CN107959294B - Power distribution network sensitivity calculation method based on linearized power flow - Google Patents

Abstract

The invention relates to a power distribution network sensitivity calculation method based on linearized power flow, and belongs to the technical field of power system operation control. On the basis of a traditional linear equation without considering network loss and interphase mutual impedance, nonlinear network loss terms are linearly expanded and included in the equation, and a linear three-phase branch power flow equation is established. And calculating to obtain the variable quantity of the branch active power, the variable quantity of the reactive power and the variable quantity of the node voltage according to the variable quantities of the active power and the reactive power of all the nodes, so as to obtain the sensitivity of the branch power and the node voltage relative to the node injection. Compared with a power flow equation without considering the network loss, the sensitivity calculation method provided by the invention improves the calculation precision, is quick in calculation, and is suitable for being applied to scenes such as real-time online analysis of the power distribution network.

Description

Power distribution network sensitivity calculation method based on linearized power flow

Technical Field

The invention relates to a power distribution network sensitivity calculation method based on linearized power flow, and belongs to the technical field of power system operation control.

Background

In an electric power system, it is often necessary to analyze how some current variables change and then other variables change, for example, how adjusting the output power of a generator affects the node voltage, etc., and by means of a sensitivity coefficient, a local linear relationship between the variables of interest can be described, so as to simplify the analysis work.

In recent years, a large amount of renewable energy sources are incorporated into a power distribution network in a distributed power supply mode, higher requirements are put on operation management of the power distribution network, analysis and calculation of sensitivity are an important link, and the method is widely applied to static safety analysis, optimal power flow, correction control and the like of the power distribution network.

Compared with a transmission network, the three-phase parameters of the line of the power distribution network are asymmetric, the three-phase load of the nodes is unbalanced, and part of branches operate in a single-phase or double-phase state, so that the operating characteristics of the power distribution network need to be considered, and a sensitivity calculation method conforming to the operating characteristics of the power distribution network is established.

The current main sensitivity method is a sensitivity calculation method based on a rapid decomposition load flow algorithm, and the sensitivity is calculated by using active and reactive decoupling characteristics, but the method has poor precision in a power distribution network and cannot meet the application requirement.

Disclosure of Invention

The invention aims to overcome the defects of the prior art and provides a power distribution network sensitivity calculation method based on linear power flow.

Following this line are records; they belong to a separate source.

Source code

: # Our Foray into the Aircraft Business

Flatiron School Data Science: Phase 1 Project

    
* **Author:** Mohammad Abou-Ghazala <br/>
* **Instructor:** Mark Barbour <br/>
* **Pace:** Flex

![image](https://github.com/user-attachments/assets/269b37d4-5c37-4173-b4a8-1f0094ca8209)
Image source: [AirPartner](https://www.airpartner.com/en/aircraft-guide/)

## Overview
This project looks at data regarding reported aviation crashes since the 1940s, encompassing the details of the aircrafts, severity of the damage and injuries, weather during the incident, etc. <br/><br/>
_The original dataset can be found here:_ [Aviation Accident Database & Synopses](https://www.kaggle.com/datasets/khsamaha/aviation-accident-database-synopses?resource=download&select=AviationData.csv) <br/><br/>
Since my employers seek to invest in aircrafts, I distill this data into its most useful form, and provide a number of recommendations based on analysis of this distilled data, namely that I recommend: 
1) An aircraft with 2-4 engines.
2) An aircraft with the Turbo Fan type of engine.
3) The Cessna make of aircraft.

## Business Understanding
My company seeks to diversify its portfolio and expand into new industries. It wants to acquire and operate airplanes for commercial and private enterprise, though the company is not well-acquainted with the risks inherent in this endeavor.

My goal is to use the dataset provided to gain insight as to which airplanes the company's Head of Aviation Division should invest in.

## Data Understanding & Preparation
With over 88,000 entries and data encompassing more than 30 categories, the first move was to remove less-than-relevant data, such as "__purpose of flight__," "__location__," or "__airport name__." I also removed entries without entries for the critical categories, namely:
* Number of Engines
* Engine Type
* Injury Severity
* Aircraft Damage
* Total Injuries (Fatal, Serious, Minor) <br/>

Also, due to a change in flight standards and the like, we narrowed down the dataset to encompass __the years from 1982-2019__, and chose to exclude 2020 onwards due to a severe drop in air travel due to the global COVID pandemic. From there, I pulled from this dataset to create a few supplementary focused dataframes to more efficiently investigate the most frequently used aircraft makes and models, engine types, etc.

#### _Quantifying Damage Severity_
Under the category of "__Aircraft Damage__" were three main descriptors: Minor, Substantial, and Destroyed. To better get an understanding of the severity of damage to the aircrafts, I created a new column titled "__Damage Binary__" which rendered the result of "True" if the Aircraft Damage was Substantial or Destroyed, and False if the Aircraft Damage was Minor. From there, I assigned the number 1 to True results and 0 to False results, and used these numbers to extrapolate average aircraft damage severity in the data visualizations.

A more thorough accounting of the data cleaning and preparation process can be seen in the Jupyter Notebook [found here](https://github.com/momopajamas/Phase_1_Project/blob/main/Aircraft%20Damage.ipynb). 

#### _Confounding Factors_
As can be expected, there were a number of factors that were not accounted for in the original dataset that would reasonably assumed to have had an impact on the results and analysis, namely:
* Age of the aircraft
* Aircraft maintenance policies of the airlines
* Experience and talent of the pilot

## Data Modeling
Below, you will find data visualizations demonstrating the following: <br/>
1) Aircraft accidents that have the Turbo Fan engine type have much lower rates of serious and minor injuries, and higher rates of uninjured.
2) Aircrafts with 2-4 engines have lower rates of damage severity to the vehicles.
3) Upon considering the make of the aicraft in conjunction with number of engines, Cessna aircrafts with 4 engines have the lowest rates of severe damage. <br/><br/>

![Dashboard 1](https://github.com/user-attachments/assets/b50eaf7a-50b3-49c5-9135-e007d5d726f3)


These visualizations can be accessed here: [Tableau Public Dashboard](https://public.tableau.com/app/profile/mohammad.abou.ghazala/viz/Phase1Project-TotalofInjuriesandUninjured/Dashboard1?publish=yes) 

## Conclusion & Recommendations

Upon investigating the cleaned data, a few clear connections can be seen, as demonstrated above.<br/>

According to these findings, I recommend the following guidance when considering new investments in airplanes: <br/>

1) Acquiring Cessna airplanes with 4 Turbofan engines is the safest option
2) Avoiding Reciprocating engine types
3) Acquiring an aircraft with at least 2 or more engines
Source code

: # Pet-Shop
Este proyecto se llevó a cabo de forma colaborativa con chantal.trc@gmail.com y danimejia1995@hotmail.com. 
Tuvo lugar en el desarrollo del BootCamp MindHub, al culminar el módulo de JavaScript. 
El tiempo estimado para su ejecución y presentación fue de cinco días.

The method is characterized in that a known power flow state of a power grid is selected as a reference point according to the network characteristics of radial running and three-phase unbalance of the power distribution network, a nonlinear term in a power flow equation is approximated to obtain a linear three-phase power flow equation, and a corresponding sensitivity coefficient is quickly obtained by solving the linear equation. The method has the advantages of high calculation speed and high result precision, and is suitable for being applied to scenes such as real-time online analysis of the power distribution network and the like.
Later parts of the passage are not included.